** DATA EXTRACTS follows **
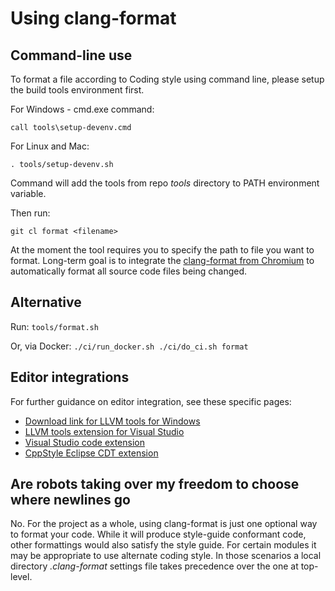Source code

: # Using clang-format

## Command-line use

To format a file according to Coding style using command line, please setup the
build tools environment first.

For Windows - cmd.exe command:

```call tools\setup-devenv.cmd```

For Linux and Mac:

```. tools/setup-devenv.sh```

Command will add the tools from repo *tools* directory to PATH environment
variable.

Then run:

```git cl format <filename>```

At the moment the tool requires you to specify the path to file you want to
format. Long-term goal is to integrate the [clang-format from
Chromium](https://chromium.googlesource.com/chromium/src/+/master/docs/clang_format.md)
to automatically format all source code files being changed.

## Alternative

Run: `tools/format.sh`

Or, via Docker: `./ci/run_docker.sh ./ci/do_ci.sh format`

## Editor integrations

For further guidance on editor integration, see these specific pages:

* [Download link for LLVM tools for
  Windows](https://releases.llvm.org/9.0.0/LLVM-9.0.0-win64.exe)
* [LLVM tools extension for Visual
  Studio](https://marketplace.visualstudio.com/items?itemName=LLVMExtensions.llvm-toolchain)
* [Visual Studio code
  extension](https://marketplace.visualstudio.com/items?itemName=xaver.clang-format)
* [CppStyle Eclipse CDT
  extension](https://marketplace.eclipse.org/content/cppstyle)

## Are robots taking over my freedom to choose where newlines go

No. For the project as a whole, using clang-format is just one optional way to
format your code. While it will produce style-guide conformant code, other
formattings would also satisfy the style guide. For certain modules it may be
appropriate to use alternate coding style. In those scenarios a local directory
*.clang-format* settings file takes precedence over the one at top-level.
** End of DATA EXTRACTS **
PROBLEM TO SOLVE
Copy exactly. The range runs from the line containing "formattings would also" through the last line of the data.

EXERCISE OUTPUT
formattings would also satisfy the style guide. For certain modules it may be
appropriate to use alternate coding style. In those scenarios a local directory
*.clang-format* settings file takes precedence over the one at top-level.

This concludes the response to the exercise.